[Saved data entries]
________________

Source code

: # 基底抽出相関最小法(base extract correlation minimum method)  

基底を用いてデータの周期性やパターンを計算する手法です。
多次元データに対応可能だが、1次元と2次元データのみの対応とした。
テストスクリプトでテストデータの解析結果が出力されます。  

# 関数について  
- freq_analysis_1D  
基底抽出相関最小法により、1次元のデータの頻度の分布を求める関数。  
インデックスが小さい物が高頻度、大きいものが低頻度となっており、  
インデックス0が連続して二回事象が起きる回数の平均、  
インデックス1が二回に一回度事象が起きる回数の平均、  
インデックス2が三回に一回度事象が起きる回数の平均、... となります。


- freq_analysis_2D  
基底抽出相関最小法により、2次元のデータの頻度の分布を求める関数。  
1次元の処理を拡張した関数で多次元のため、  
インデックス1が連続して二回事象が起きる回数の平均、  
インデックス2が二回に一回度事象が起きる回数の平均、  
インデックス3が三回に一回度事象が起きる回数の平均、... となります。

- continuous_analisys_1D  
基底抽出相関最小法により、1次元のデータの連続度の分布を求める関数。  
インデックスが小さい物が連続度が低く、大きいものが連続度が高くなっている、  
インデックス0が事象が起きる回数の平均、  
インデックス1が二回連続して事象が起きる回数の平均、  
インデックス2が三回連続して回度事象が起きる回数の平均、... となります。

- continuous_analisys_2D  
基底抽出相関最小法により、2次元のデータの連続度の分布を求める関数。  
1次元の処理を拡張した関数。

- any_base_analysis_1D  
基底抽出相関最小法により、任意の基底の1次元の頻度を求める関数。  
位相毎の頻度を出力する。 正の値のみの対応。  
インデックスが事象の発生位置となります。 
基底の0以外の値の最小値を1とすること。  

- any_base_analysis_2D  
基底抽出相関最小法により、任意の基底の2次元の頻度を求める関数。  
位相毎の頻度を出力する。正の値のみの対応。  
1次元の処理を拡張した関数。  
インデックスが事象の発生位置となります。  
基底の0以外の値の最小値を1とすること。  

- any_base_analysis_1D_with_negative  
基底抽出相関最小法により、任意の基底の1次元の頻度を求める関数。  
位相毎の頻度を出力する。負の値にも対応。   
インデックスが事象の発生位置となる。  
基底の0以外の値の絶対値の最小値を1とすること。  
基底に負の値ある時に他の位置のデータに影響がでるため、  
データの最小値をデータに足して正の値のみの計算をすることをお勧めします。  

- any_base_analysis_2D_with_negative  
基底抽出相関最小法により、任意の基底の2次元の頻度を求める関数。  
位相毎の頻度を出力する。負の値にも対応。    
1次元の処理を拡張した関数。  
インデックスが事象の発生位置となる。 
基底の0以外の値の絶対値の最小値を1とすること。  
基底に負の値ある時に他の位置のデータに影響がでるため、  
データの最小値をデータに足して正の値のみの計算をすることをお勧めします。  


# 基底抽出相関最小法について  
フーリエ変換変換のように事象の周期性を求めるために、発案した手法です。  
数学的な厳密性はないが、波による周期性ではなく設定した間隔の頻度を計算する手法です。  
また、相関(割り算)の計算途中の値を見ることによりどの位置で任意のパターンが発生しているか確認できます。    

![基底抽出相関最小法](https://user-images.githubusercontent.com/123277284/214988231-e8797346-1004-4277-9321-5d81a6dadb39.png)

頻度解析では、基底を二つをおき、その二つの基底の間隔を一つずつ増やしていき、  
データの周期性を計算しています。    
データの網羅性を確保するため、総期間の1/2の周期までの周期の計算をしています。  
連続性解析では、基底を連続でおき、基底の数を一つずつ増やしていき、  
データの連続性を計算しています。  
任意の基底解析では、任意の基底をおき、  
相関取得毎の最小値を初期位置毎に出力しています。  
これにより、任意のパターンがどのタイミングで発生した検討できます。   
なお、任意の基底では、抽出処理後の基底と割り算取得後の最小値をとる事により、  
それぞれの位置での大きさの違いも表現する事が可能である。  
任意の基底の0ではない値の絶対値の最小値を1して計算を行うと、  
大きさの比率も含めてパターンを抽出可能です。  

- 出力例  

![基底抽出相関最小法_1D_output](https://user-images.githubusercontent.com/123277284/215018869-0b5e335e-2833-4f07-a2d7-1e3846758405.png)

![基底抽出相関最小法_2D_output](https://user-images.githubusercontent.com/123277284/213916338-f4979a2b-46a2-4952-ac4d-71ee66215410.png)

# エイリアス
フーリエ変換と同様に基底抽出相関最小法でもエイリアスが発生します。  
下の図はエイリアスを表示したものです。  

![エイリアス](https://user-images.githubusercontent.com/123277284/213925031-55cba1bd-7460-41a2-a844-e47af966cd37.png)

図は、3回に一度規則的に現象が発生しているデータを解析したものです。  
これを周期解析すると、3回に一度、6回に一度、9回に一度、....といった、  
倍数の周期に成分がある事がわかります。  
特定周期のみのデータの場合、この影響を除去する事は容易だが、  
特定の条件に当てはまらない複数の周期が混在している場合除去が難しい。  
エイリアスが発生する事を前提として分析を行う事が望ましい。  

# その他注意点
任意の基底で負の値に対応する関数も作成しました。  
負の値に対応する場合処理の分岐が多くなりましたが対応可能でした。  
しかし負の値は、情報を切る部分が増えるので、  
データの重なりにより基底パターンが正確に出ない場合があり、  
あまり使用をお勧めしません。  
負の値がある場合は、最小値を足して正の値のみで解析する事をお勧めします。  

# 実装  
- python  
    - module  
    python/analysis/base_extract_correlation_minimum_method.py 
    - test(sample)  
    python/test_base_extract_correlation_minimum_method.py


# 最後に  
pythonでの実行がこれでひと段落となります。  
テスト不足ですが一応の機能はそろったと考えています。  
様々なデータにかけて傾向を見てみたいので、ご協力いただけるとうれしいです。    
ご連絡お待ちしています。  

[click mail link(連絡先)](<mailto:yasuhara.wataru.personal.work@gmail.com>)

________________

** Goal of the exercise **
Repeat the data exactly as it was given above.

** Exercise result **
Source code

: # 基底抽出相関最小法(base extract correlation minimum method)  

基底を用いてデータの周期性やパターンを計算する手法です。
多次元データに対応可能だが、1次元と2次元データのみの対応とした。
テストスクリプトでテストデータの解析結果が出力されます。  

# 関数について  
- freq_analysis_1D  
基底抽出相関最小法により、1次元のデータの頻度の分布を求める関数。  
インデックスが小さい物が高頻度、大きいものが低頻度となっており、  
インデックス0が連続して二回事象が起きる回数の平均、  
インデックス1が二回に一回度事象が起きる回数の平均、  
インデックス2が三回に一回度事象が起きる回数の平均、... となります。


- freq_analysis_2D  
基底抽出相関最小法により、2次元のデータの頻度の分布を求める関数。  
1次元の処理を拡張した関数で多次元のため、  
インデックス1が連続して二回事象が起きる回数の平均、  
インデックス2が二回に一回度事象が起きる回数の平均、  
インデックス3が三回に一回度事象が起きる回数の平均、... となります。

- continuous_analisys_1D  
基底抽出相関最小法により、1次元のデータの連続度の分布を求める関数。  
インデックスが小さい物が連続度が低く、大きいものが連続度が高くなっている、  
インデックス0が事象が起きる回数の平均、  
インデックス1が二回連続して事象が起きる回数の平均、  
インデックス2が三回連続して回度事象が起きる回数の平均、... となります。

- continuous_analisys_2D  
基底抽出相関最小法により、2次元のデータの連続度の分布を求める関数。  
1次元の処理を拡張した関数。

- any_base_analysis_1D  
基底抽出相関最小法により、任意の基底の1次元の頻度を求める関数。  
位相毎の頻度を出力する。 正の値のみの対応。  
インデックスが事象の発生位置となります。 
基底の0以外の値の最小値を1とすること。  

- any_base_analysis_2D  
基底抽出相関最小法により、任意の基底の2次元の頻度を求める関数。  
位相毎の頻度を出力する。正の値のみの対応。  
1次元の処理を拡張した関数。  
インデックスが事象の発生位置となります。  
基底の0以外の値の最小値を1とすること。  

- any_base_analysis_1D_with_negative  
基底抽出相関最小法により、任意の基底の1次元の頻度を求める関数。  
位相毎の頻度を出力する。負の値にも対応。   
インデックスが事象の発生位置となる。  
基底の0以外の値の絶対値の最小値を1とすること。  
基底に負の値ある時に他の位置のデータに影響がでるため、  
データの最小値をデータに足して正の値のみの計算をすることをお勧めします。  

- any_base_analysis_2D_with_negative  
基底抽出相関最小法により、任意の基底の2次元の頻度を求める関数。  
位相毎の頻度を出力する。負の値にも対応。    
1次元の処理を拡張した関数。  
インデックスが事象の発生位置となる。 
基底の0以外の値の絶対値の最小値を1とすること。  
基底に負の値ある時に他の位置のデータに影響がでるため、  
データの最小値をデータに足して正の値のみの計算をすることをお勧めします。  


# 基底抽出相関最小法について  
フーリエ変換変換のように事象の周期性を求めるために、発案した手法です。  
数学的な厳密性はないが、波による周期性ではなく設定した間隔の頻度を計算する手法です。  
また、相関(割り算)の計算途中の値を見ることによりどの位置で任意のパターンが発生しているか確認できます。    

![基底抽出相関最小法](https://user-images.githubusercontent.com/123277284/214988231-e8797346-1004-4277-9321-5d81a6dadb39.png)

頻度解析では、基底を二つをおき、その二つの基底の間隔を一つずつ増やしていき、  
データの周期性を計算しています。    
データの網羅性を確保するため、総期間の1/2の周期までの周期の計算をしています。  
連続性解析では、基底を連続でおき、基底の数を一つずつ増やしていき、  
データの連続性を計算しています。  
任意の基底解析では、任意の基底をおき、  
相関取得毎の最小値を初期位置毎に出力しています。  
これにより、任意のパターンがどのタイミングで発生した検討できます。   
なお、任意の基底では、抽出処理後の基底と割り算取得後の最小値をとる事により、  
それぞれの位置での大きさの違いも表現する事が可能である。  
任意の基底の0ではない値の絶対値の最小値を1して計算を行うと、  
大きさの比率も含めてパターンを抽出可能です。  

- 出力例  

![基底抽出相関最小法_1D_output](https://user-images.githubusercontent.com/123277284/215018869-0b5e335e-2833-4f07-a2d7-1e3846758405.png)

![基底抽出相関最小法_2D_output](https://user-images.githubusercontent.com/123277284/213916338-f4979a2b-46a2-4952-ac4d-71ee66215410.png)

# エイリアス
フーリエ変換と同様に基底抽出相関最小法でもエイリアスが発生します。  
下の図はエイリアスを表示したものです。  

![エイリアス](https://user-images.githubusercontent.com/123277284/213925031-55cba1bd-7460-41a2-a844-e47af966cd37.png)

図は、3回に一度規則的に現象が発生しているデータを解析したものです。  
これを周期解析すると、3回に一度、6回に一度、9回に一度、....といった、  
倍数の周期に成分がある事がわかります。  
特定周期のみのデータの場合、この影響を除去する事は容易だが、  
特定の条件に当てはまらない複数の周期が混在している場合除去が難しい。  
エイリアスが発生する事を前提として分析を行う事が望ましい。  

# その他注意点
任意の基底で負の値に対応する関数も作成しました。  
負の値に対応する場合処理の分岐が多くなりましたが対応可能でした。  
しかし負の値は、情報を切る部分が増えるので、  
データの重なりにより基底パターンが正確に出ない場合があり、  
あまり使用をお勧めしません。  
負の値がある場合は、最小値を足して正の値のみで解析する事をお勧めします。  

# 実装  
- python  
    - module  
    python/analysis/base_extract_correlation_minimum_method.py 
    - test(sample)  
    python/test_base_extract_correlation_minimum_method.py


# 最後に  
pythonでの実行がこれでひと段落となります。  
テスト不足ですが一応の機能はそろったと考えています。  
様々なデータにかけて傾向を見てみたいので、ご協力いただけるとうれしいです。    
ご連絡お待ちしています。  

[click mail link(連絡先)](<mailto:yasuhara.wataru.personal.work@gmail.com>)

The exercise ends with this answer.